Work to complete:
Among the entries that follow, find the lines containing the string "anything" and copy them.
(Data to examine)
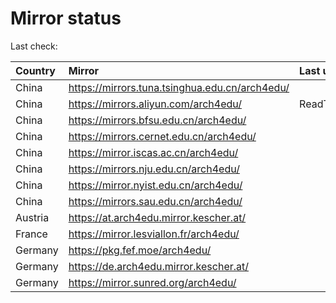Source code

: <script src="./time.js"></script>
# Mirror status
Last check: <script type="text/javascript">localize(1736706463.6281817);</script>

|Country|Mirror|Last update|
|:------|:-----|:----------|
|China|https://mirrors.tuna.tsinghua.edu.cn/arch4edu/|<script type="text/javascript">localize(1736664048);</script>|
|China|https://mirrors.aliyun.com/arch4edu/|ReadTimeout|
|China|https://mirrors.bfsu.edu.cn/arch4edu/|<script type="text/javascript">localize(1736664048);</script>|
|China|https://mirrors.cernet.edu.cn/arch4edu/|<script type="text/javascript">localize(1736664048);</script>|
|China|https://mirror.iscas.ac.cn/arch4edu/|<script type="text/javascript">localize(1736664048);</script>|
|China|https://mirrors.nju.edu.cn/arch4edu/|<script type="text/javascript">localize(1736578142);</script>|
|China|https://mirror.nyist.edu.cn/arch4edu/|<script type="text/javascript">localize(1736664048);</script>|
|China|https://mirrors.sau.edu.cn/arch4edu/|<script type="text/javascript">localize(1731653531);</script>|
|Austria|https://at.arch4edu.mirror.kescher.at/|<script type="text/javascript">localize(1736664048);</script>|
|France|https://mirror.lesviallon.fr/arch4edu/|<script type="text/javascript">localize(1736664048);</script>|
|Germany|https://pkg.fef.moe/arch4edu/|<script type="text/javascript">localize(1736664048);</script>|
|Germany|https://de.arch4edu.mirror.kescher.at/|<script type="text/javascript">localize(1736664048);</script>|
|Germany|https://mirror.sunred.org/arch4edu/|<script type="text/javascript">localize(1736664048);</script>|

<script src="./tablefilter/tablefilter.js"></script>
<script src="./table.js"></script>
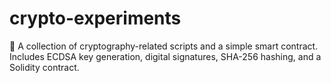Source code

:# crypto-experiments
🚀 A collection of cryptography-related scripts and a simple smart contract. Includes ECDSA key generation, digital signatures, SHA-256 hashing, and a Solidity contract.
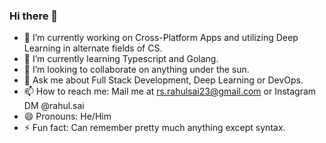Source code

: ### Hi there 👋

- 🔭 I’m currently working on Cross-Platform Apps and utilizing Deep Learning in alternate fields of CS.
- 🌱 I’m currently learning Typescript and Golang.
- 👯 I’m looking to collaborate on anything under the sun.
- 💬 Ask me about Full Stack Development, Deep Learning or DevOps.
- 📫 How to reach me: Mail me at rs.rahulsai23@gmail.com or Instagram DM @rahul.sai
- 😄 Pronouns: He/Him
- ⚡ Fun fact: Can remember pretty much anything except syntax.

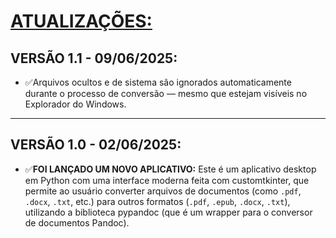 # [ATUALIZAÇÕES:](./UPDATES.md#vers%C3%A3o-10---02062025)

## VERSÃO 1.1 - 09/06/2025:
* ✅Arquivos ocultos e de sistema são ignorados automaticamente durante o processo de conversão — mesmo que estejam visíveis no Explorador do Windows.
---

## VERSÃO 1.0 - 02/06/2025:
* ✅**FOI LANÇADO UM NOVO APLICATIVO:** Este é um aplicativo desktop em Python com uma interface moderna feita com customtkinter, que permite ao usuário converter arquivos de documentos (como `.pdf`, `.docx`, `.txt`, etc.) para outros formatos (`.pdf`, `.epub`, `.docx`, `.txt`), utilizando a biblioteca pypandoc (que é um wrapper para o conversor de documentos Pandoc).
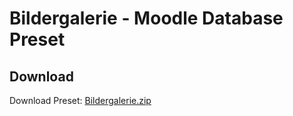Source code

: # Bildergalerie - Moodle Database Preset

## Download

Download Preset: [Bildergalerie.zip](https://github.com/margomius/moodle-datenbanken-vorlagen/raw/main/Bildergalerie/Bildergalerie.zip)

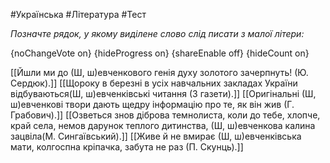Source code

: #Українська #Література #Тест

*Позначте рядок, у якому виділене слово слід писати з малої літери:*

{noChangeVote on}
{hideProgress on}
{shareEnable off}
{hideCount on}

[[Йшли ми до (Ш, ш)евченкового генія духу золотого зачерпнуть! (Ю. Сердюк).]]
[[Щороку в березні в усіх навчальних закладах України відбуваються(Ш, ш)евченківські читання (З газети).]]
[[Оригінальні (Ш, ш)евченкові твори дають щедру інформацію про те, як він жив (Г. Грабович).]]
[[Озветься знов діброва темнолиста, коли до тебе, хлопче, край села, немов дарунок теплого дитинства, (Ш, ш)евченкова калина зацвіла(М. Сингаївський).]]
[[Живе й не вмирає (Ш, ш)евченківська мати, колгоспна кріпачка, забута не раз (П. Скунць).]]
(End Data to examine)
Exercise answer:
- 👯 I’m looking to collaborate on anything under the sun.
- ⚡ Fun fact: Can remember pretty much anything except syntax.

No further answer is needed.